Robb Expounded Thusly:
Man, I know how that blogging ram/pig thing feels. This cartoon makes me want to throttle the mouse too.
Of course, when I say “throttle the mouse” it’s strictly a Euphemism.
Maybe that’s why nobody comments on my bog?
The Lady From the Video Expounded Thusly:
Just because we’re not commenting doesn’t mean we’re not reading. Maybe we have nothing to say because you say it all so eloquently already. I am a crazy lady. You mock me and you are going to hell. Everyone is going to hell except me. God only loves me. And he doesn’t really even love me that much, just a little. Well, not really at all.
Steve Expounded Thusly:
HA HA HA HA HA HA HA HA HA HA HA! Well, thank you very much for the nice compliment regarding eloquency. But I did indeed laugh! I also laughed at you because you are going to hell. I can already smell the sulfur.
Thanks for writing.
The Lady from the Video Expounded Thusly:
Don’t thank me for writing you sassy little queer, thank me for not coming to CaliFORNICATE and kicking your little ass the way God thinks all little asses that aren’t mine should be kicked. I ain’t going to hell, you’re going to hell because God loves ME and there is only room enough in heaven for the two of us and Pat Robertson and Rock Hudson but before he turned queer when he was studly and manly and would take me from behind and …
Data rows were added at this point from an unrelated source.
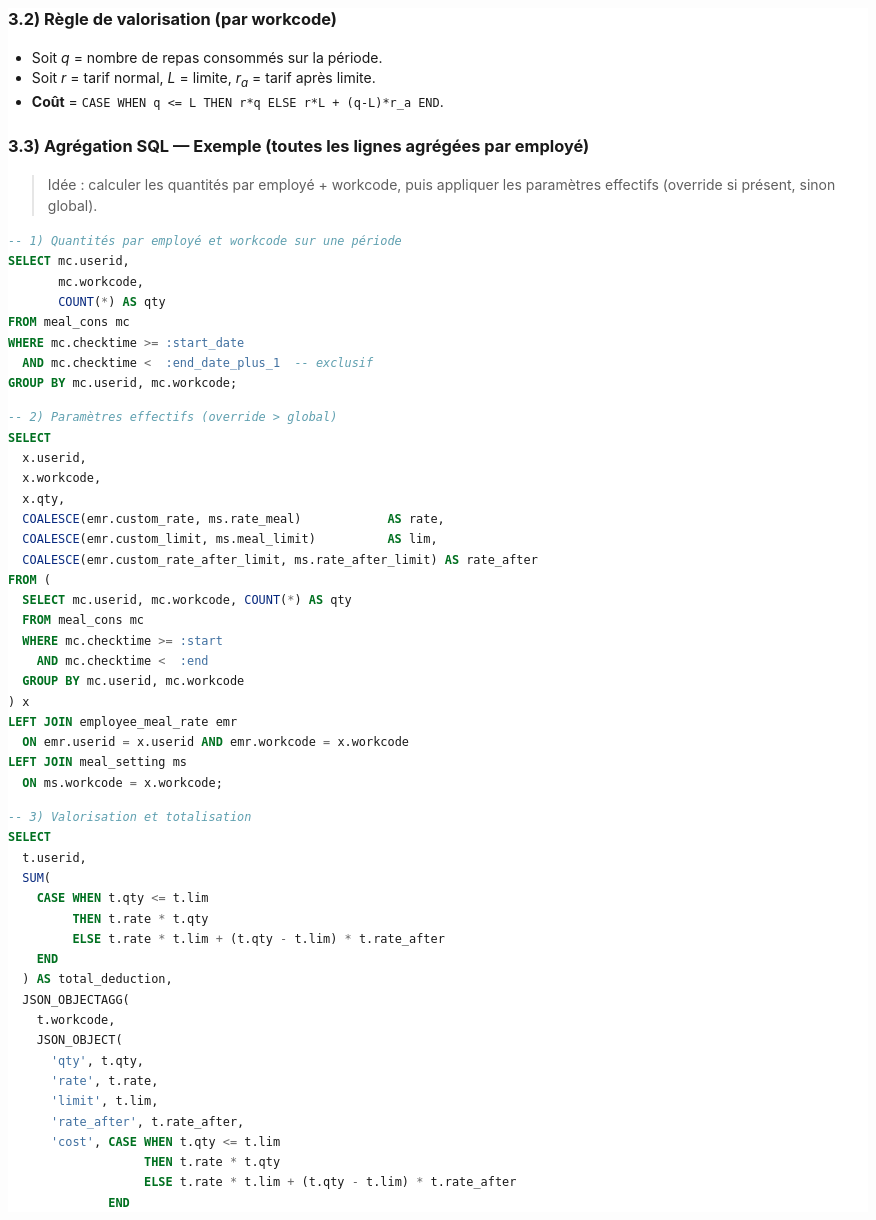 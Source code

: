 ### 3.2) Règle de valorisation (par workcode)

* Soit $q$ = nombre de repas consommés sur la période.
* Soit $r$ = tarif normal, $L$ = limite, $r_a$ = tarif après limite.
* **Coût** = `CASE WHEN q <= L THEN r*q ELSE r*L + (q-L)*r_a END`.

### 3.3) Agrégation SQL — Exemple (toutes les lignes agrégées par employé)

> Idée : calculer les quantités par employé + workcode, puis appliquer les paramètres effectifs (override si présent, sinon global).

```sql
-- 1) Quantités par employé et workcode sur une période
SELECT mc.userid,
       mc.workcode,
       COUNT(*) AS qty
FROM meal_cons mc
WHERE mc.checktime >= :start_date
  AND mc.checktime <  :end_date_plus_1  -- exclusif
GROUP BY mc.userid, mc.workcode;
```

```sql
-- 2) Paramètres effectifs (override > global)
SELECT
  x.userid,
  x.workcode,
  x.qty,
  COALESCE(emr.custom_rate, ms.rate_meal)            AS rate,
  COALESCE(emr.custom_limit, ms.meal_limit)          AS lim,
  COALESCE(emr.custom_rate_after_limit, ms.rate_after_limit) AS rate_after
FROM (
  SELECT mc.userid, mc.workcode, COUNT(*) AS qty
  FROM meal_cons mc
  WHERE mc.checktime >= :start
    AND mc.checktime <  :end
  GROUP BY mc.userid, mc.workcode
) x
LEFT JOIN employee_meal_rate emr
  ON emr.userid = x.userid AND emr.workcode = x.workcode
LEFT JOIN meal_setting ms
  ON ms.workcode = x.workcode;
```

```sql
-- 3) Valorisation et totalisation
SELECT
  t.userid,
  SUM(
    CASE WHEN t.qty <= t.lim
         THEN t.rate * t.qty
         ELSE t.rate * t.lim + (t.qty - t.lim) * t.rate_after
    END
  ) AS total_deduction,
  JSON_OBJECTAGG(
    t.workcode,
    JSON_OBJECT(
      'qty', t.qty,
      'rate', t.rate,
      'limit', t.lim,
      'rate_after', t.rate_after,
      'cost', CASE WHEN t.qty <= t.lim
                   THEN t.rate * t.qty
                   ELSE t.rate * t.lim + (t.qty - t.lim) * t.rate_after
              END
```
Forget it. That’s between me and MY God. My righteous God of anger who HATES bloggers because they’re going to BURN IN HELL for blogging.
Steve Expounded Thusly:
I will thank you for writing, mystery guest (in quotes), because it’s up to us atheists to take up the slack in manners and morality when you religious crackpots fall short. So thank you! And if you thought Rock Hudson was a hottie, what about John Wayne?
Actually, never mind. That’s making me shiver.
Go with God, my sweet sheep! Lamb! Wahtever Jesus calls you! Sleep a peaceful sleep, where fairies don’t come visit you in the night and you have no one to fix your Audi! (It’s a well-known fact that 85% of Audi mechanics are gay.)
The Lady Who God Loves Expounded Thusly:
John Wayne is burning in hell because he fought for a godless country. Don’t you listen to ANYTHING I say?????
I am a lamb. A sweet, luscious lamb adored by God and Jesus. They hate you. They hate EVERYONE except me. And that woman on TV? They hate that bitch more than anyone. Except Tori Spelling. They might hate Tori Spelling more, but they have a little tiny bit of pity on that horseface now that her father is dead and burning in hell with the 700 billion other people down there. And yet, that seat by the right hand of God in heaven is saved for me.
I wonder if I should try to get God to love my hairstylist, too, though? I am worried that God doesn’t have a hair crimper, and no one crimps my hair like LeVon. He’s a faggot, too, a big flaming nelly queer, but I guess I can make an exception in his ONE case because of who he is and what he can do to my hair.
But I AIN’T MAKIN’ NO MORE EXCEPTIONS!
Steve Expounded Thusly:
I hear Jesus is pretty good with a crimper. Really, I wouldn’t worry. After all, his dad, who is also he, created the crimper, didn’t he? Or, at least, he inspired someone to create it through divine brain manipulation, right? Maybe once you get to the only seat in heaven, the one saved specifically for you, God’s favorite whelp, you’ll discover that all you’ll ever have to do is think of something you want, and POOF! it will happen. Er, though maybe without the POOF! because we all know that’s SOOOOO gay. You can sit on your little Pet of The Almighty throne, think, “I wish the butt-plugging fagots of the world would all burn in a fire of my own creation rather than me having to wait for them all to die in the Rapture,” and POO̶, er, ALAKAZAM! Er, too Islamic. BOOM! Yes, and BOOM! And we would all perish in a sulfuric flame of your passionate hatred. Won’t that be fun for you? Then, with God feeding you scraps from his table of everlasting and bountiful plenty, and Jesus on a barstool beside you, crimping your hair, you’ll be in the most blissful state of happiness ever conceived of by man (via God’s divine brain manipulation) as you look down on an Earth empty of the one thing that makes it the piece of heathenistic garbage it is: Other people!
Jen Expounded Thusly:
Tori Spelling is a mean bitch. She’s ugly as hell all Dean wants is her money. She can’t act and looks likea transvestite. I think a transvitite would look better personally. Daddy got her on his show or nobody would have hired her!
Sorry, I ain't takin' no comments on this page. Deal, y'hear?